Adolescents (Age 12-17)

In adolescence, kids try to figure out who they are, where they fit, and what to do with increased independence and responsibility. Adults try to answer these same questions in their role as parents.

Understandably, parents’ fears around kids’ accountability, safety, and ability to make good choices increases considerably in this time.  In response, many parents go full in on lecturing their children.  As their worries grow, the speeches about what kids should and shouldn’t do get longer and more intense.  Alternatively, some parents don’t say much to their kids at all, often because they remember the lectures they endured as a teen, and how ineffective they were.

Instead of lecturing or remaining silent, ask your teen questions.  Be curious about what they’re doing and what’s happening for them.  Encourage them to reflect on their choices and options in different situations.

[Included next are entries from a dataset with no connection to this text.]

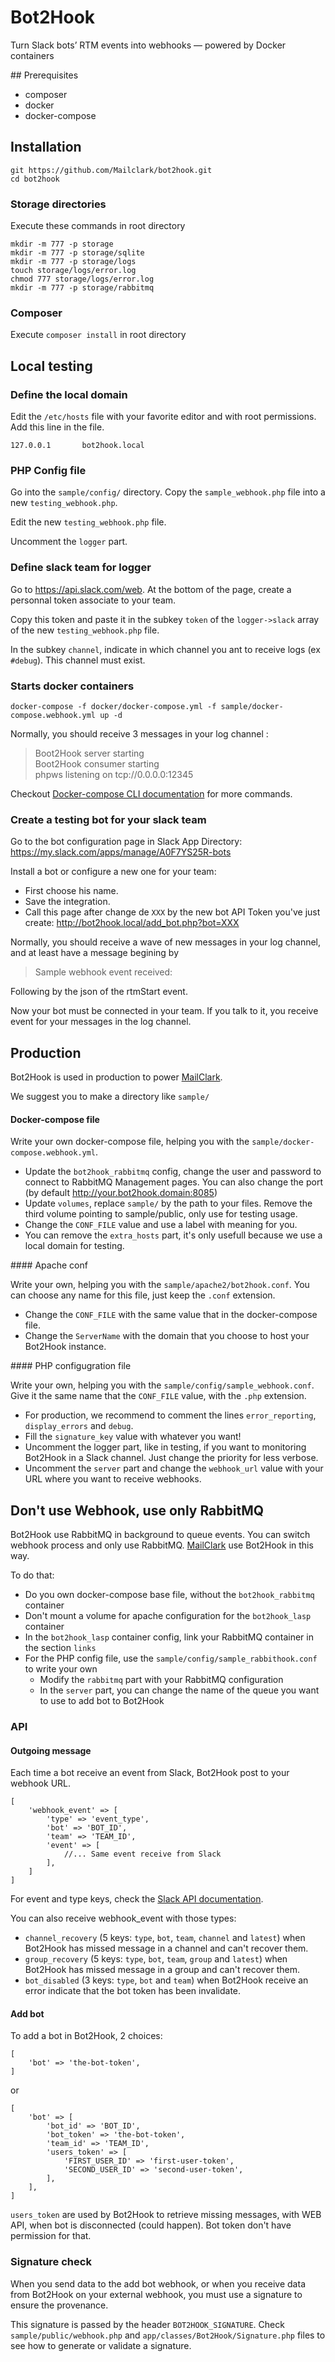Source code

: # Bot2Hook

Turn Slack bots’ RTM events into webhooks — powered by Docker containers

## Prerequisites

* composer
* docker
* docker-compose

## Installation

```
git https://github.com/Mailclark/bot2hook.git
cd bot2hook
```

### Storage directories 

Execute these commands in root directory

```
mkdir -m 777 -p storage
mkdir -m 777 -p storage/sqlite
mkdir -m 777 -p storage/logs
touch storage/logs/error.log
chmod 777 storage/logs/error.log
mkdir -m 777 -p storage/rabbitmq
```

### Composer 

Execute `composer install` in root directory

## Local testing

### Define the local domain

Edit the `/etc/hosts` file with your favorite editor and with root permissions. 
Add this line in the file.

```
127.0.0.1       bot2hook.local
```

### PHP Config file

Go into the `sample/config/` directory. Copy the `sample_webhook.php` file into a new `testing_webhook.php`.

Edit the new `testing_webhook.php` file. 

Uncomment the `logger` part.
 

### Define slack team for logger

Go to https://api.slack.com/web. At the bottom of the page, create a personnal token associate to your team.

Copy this token and paste it in the subkey `token` of the `logger->slack` array of the new `testing_webhook.php` file.

In the subkey `channel`, indicate in which channel you ant to receive logs (ex `#debug`). This channel must exist.

### Starts docker containers

```
docker-compose -f docker/docker-compose.yml -f sample/docker-compose.webhook.yml up -d
```

Normally, you should receive 3 messages in your log channel :

> Boot2Hook server starting<br />
> Boot2Hook consumer starting<br />
> phpws listening on tcp://0.0.0.0:12345  

Checkout [Docker-compose CLI documentation](https://docs.docker.com/compose/reference/overview/) for more commands. 

### Create a testing bot for your slack team

Go to the bot configuration page in Slack App Directory: https://my.slack.com/apps/manage/A0F7YS25R-bots

Install a bot or configure a new one for your team:

* First choose his name.
* Save the integration.
* Call this page after change de `XXX`  by the new bot API Token you've just create: http://bot2hook.local/add_bot.php?bot=XXX

Normally, you should receive a wave of new messages in your log channel, and at least have a message begining by 

> Sample webhook event received: 

Following by the json of the rtmStart event.

Now your bot must be connected in your team. If you talk to it, you receive event for your messages in the log channel.

## Production

Bot2Hook is used in production to power [MailClark](https://mailclark.ai).

We suggest you to make a directory like `sample/`

#### Docker-compose file

Write your own docker-compose file, helping you with the `sample/docker-compose.webhook.yml`.

* Update the `bot2hook_rabbitmq` config, change the user and password to connect to RabbitMQ Management pages. You can also change the port (by default http://your.bot2hook.domain:8085)
* Update `volumes`, replace `sample/` by the path to your files. Remove the third volume pointing to sample/public, only use for testing usage. 
* Change the `CONF_FILE` value and use a label with meaning for you.
* You can remove the `extra_hosts` part, it's only usefull because we use a local domain for testing.

#### Apache conf

Write your own, helping you with the  `sample/apache2/bot2hook.conf`. You can choose any name for this file, just keep the `.conf` extension.

* Change the `CONF_FILE` with the same value that in the docker-compose file.
* Change the `ServerName` with the domain that you choose to host your Bot2Hook instance.

#### PHP configugration file

Write your own, helping you with the  `sample/config/sample_webhook.conf`. Give it the same name that the `CONF_FILE` value, with the `.php` extension.

* For production, we recommend to comment the lines `error_reporting`, `display_errors` and `debug`.
* Fill the `signature_key` value with whatever you want!
* Uncomment the logger part, like in testing, if you want to monitoring Bot2Hook in a Slack channel. Just change the priority for less verbose.
* Uncomment the `server` part and change the `webhook_url` value with your URL where you want to receive webhooks.

## Don't use Webhook, use only RabbitMQ
 
Bot2Hook use RabbitMQ in background to queue events. You can switch webhook process and only use RabbitMQ. 
[MailClark](https://mailclark.ai) use Bot2Hook in this way.
 
To do that:

* Do you own docker-compose base file, without the `bot2hook_rabbitmq` container
* Don't mount a volume for apache configuration for the `bot2hook_lasp` container
* In the `bot2hook_lasp` container config, link your RabbitMQ container in the section `links`
* For the PHP config file, use the  `sample/config/sample_rabbithook.conf` to write your own
    * Modify the `rabbitmq` part with your RabbitMQ configuration
    * In the `server` part, you can change the name of the queue you want to use to add bot to Bot2Hook  

### API

#### Outgoing message

Each time a bot receive an event from Slack, Bot2Hook post to your webhook URL. 
 
```
[
    'webhook_event' => [
        'type' => 'event_type',
        'bot' => 'BOT_ID',
        'team' => 'TEAM_ID',
        'event' => [
            //... Same event receive from Slack
        ],
    ]
]
```

For event and type keys, check the [Slack API documentation](https://api.slack.com/events).

You can also receive webhook_event with those types:

* `channel_recovery` (5 keys: `type`, `bot`, `team`, `channel` and `latest`) when Bot2Hook has missed message in a channel and can't recover them.
* `group_recovery` (5 keys: `type`, `bot`, `team`, `group` and `latest`) when Bot2Hook has missed message in a group and can't recover them.
* `bot_disabled` (3 keys: `type`, `bot` and `team`) when Bot2Hook receive an error indicate that the bot token has been invalidate.
    

#### Add bot

To add a bot in Bot2Hook, 2 choices:

```
[
    'bot' => 'the-bot-token',
]
```

or 

```
[
    'bot' => [
        'bot_id' => 'BOT_ID',
        'bot_token' => 'the-bot-token',
        'team_id' => 'TEAM_ID',
        'users_token' => [
            'FIRST_USER_ID' => 'first-user-token',
            'SECOND_USER_ID' => 'second-user-token',
        ],
    ],
]
```

`users_token` are used by Bot2Hook to retrieve missing messages, with WEB API, when bot is disconnected (could happen). 
Bot token don't have permission for that. 

### Signature check

When you send data to the add bot webhook, or when you receive data from Bot2Hook on your external webhook,
you must use a signature to ensure the provenance.

This signature is passed by the header `BOT2HOOK_SIGNATURE`. 
Check `sample/public/webhook.php` and `app/classes/Bot2Hook/Signature.php` files to see how to generate or validate a signature.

Give them an opportunity to talk about how they feel without making light of it, or saying its just high school, it’s not that big of a deal, or, you just want to because that’s what your little friends are doing.

Take the opportunity to listen to what they’re saying, suspending your judgment and your fear.  Often when parents say they are listening, they’re really just waiting their turn to deliver more lectures. Parents will also say that kids give them one-word answers to their questions.  Sometimes this is because kids have figured out that if they open up, you’ll simply tell them what to do (or think or feel). Re-start the conversation by letting them know that you are genuinely interested in what they have to say.

You’re the parent: there’s a good chance you know more than them about how to handle different situations. (Although I’ve seen when teens are empowered, they can be pretty freaking smart and creative). But in the long term, simply imparting your wisdom is not nearly as useful as getting them to reflect on their choices.  This doesn’t mean that you don’t set expectations or hold them accountable—you do.  But you also give them enough space to start to question and learn on their own.

I have yet to meet anyone who felt they were killing it at this parenting thing.  Most parents feel doubt and uncertainty regarding the decisions they make for their children.  There’s no rubric to measure your parenting by, and so no way to know if you’re getting it right or not. But one practice that will undoubtedly benefit your kiddos is being attentively present and responding to their feelings and thoughts with compassion and respect.  When kids feel their feelings and thoughts are valued, they develop a confidence that they carry with them.  They internalize the message that they matter and are worthy.  They develop a strong sense of self that helps them explore, identify their own needs, go after what they want, and also be present for others.  There are few greater gifts that you could provide your children.